PHILADELPHIA— Former directors of the U.S. Environmental Protection Agency say current administrator Stephen L. Johnson and the Bush administration have abdicated their lead roles in protecting the environment and left the agency weak and demoralized. “For a long time, conservatives have said follow the science, and in the climate-change decision, (EPA) did not follow the science — it abdicated leadership and responsibility,” William K. Reilly, who led the EPA under President George H.W. Bush, told The Philadelphia Inquirer for a series that started Sunday. “The country and the environment have been on hold for eight years.”
Johnson leaves office as one of the president’s most loyal cabinet members. But his decisions alarmed environmentalists and infuriated his own scientists. Democrats earlier called for his resignation. “Here we see a real failure of leadership,” said Russell Train, EPA administrator during the Nixon and Ford eras. “EPA has become a nonentity.”
Johnson said that EPA chiefs can rarely please everyone. “There’s always those who say you haven’t gone far enough, and others who say you’ve gone too far,” he said. “I won’t accept the criticism that I didn’t care about or didn’t do anything to advance the environment.”
EPA funding fell dramatically during his tenure, from $8 billion when he stepped into the post in 2005 to a proposed $7.1 billion for 2009.

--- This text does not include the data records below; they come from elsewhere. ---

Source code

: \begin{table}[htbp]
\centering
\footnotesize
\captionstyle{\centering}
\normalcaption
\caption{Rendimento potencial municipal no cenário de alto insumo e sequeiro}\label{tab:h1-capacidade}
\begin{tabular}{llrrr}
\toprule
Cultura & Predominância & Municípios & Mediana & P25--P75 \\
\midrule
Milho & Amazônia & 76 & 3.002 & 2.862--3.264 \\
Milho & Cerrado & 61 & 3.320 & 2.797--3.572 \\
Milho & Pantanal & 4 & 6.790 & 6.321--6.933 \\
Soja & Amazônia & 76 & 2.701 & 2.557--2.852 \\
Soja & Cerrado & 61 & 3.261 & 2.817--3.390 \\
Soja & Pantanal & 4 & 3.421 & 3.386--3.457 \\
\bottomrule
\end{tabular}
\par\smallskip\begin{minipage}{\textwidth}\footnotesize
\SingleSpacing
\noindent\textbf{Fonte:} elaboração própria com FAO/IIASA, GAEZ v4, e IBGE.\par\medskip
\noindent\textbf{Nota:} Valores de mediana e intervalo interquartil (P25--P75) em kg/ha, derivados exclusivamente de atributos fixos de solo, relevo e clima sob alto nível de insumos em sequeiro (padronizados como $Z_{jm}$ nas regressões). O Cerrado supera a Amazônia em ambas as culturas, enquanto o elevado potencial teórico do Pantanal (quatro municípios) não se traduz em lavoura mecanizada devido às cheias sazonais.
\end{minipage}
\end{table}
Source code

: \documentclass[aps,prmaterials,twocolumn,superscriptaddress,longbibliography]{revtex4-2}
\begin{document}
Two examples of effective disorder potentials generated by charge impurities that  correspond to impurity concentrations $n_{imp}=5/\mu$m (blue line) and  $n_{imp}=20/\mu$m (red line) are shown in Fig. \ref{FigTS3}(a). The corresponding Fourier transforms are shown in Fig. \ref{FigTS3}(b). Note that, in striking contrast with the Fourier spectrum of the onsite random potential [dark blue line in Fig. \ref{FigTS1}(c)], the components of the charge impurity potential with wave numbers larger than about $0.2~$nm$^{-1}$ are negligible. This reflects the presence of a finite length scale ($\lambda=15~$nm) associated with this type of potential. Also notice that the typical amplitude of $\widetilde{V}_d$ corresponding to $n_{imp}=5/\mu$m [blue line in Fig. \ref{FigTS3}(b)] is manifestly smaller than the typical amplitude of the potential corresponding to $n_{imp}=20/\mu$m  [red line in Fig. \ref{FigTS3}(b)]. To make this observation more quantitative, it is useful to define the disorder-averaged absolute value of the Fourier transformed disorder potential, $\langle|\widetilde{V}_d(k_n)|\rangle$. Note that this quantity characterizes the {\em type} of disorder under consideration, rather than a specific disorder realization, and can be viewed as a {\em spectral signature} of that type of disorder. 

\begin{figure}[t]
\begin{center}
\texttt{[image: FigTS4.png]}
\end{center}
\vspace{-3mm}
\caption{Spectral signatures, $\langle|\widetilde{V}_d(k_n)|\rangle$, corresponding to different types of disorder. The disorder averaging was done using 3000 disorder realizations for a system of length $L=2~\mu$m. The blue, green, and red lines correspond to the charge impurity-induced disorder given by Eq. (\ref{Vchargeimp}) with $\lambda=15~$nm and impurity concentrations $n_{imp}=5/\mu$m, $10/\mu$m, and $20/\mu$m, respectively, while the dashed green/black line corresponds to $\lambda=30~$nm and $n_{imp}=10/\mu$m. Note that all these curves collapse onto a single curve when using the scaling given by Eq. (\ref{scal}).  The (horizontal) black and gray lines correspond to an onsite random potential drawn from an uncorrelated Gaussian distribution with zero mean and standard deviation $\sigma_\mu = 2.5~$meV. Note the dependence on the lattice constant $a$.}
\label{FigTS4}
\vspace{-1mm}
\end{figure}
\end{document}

Insight into Johnson’s vision for the EPA can be gleaned in a statement he submitted this year to a Senate committee. On a list of top goals, Johnson wrote that the top priority was clean energy, particularly drilling for “thousands of new oil and gas wells” on tribal and federal lands. Homeland security was No. 2 on the list. Environmental enforcement and sound science ranked ninth and 10th.Ed. - emphasis added.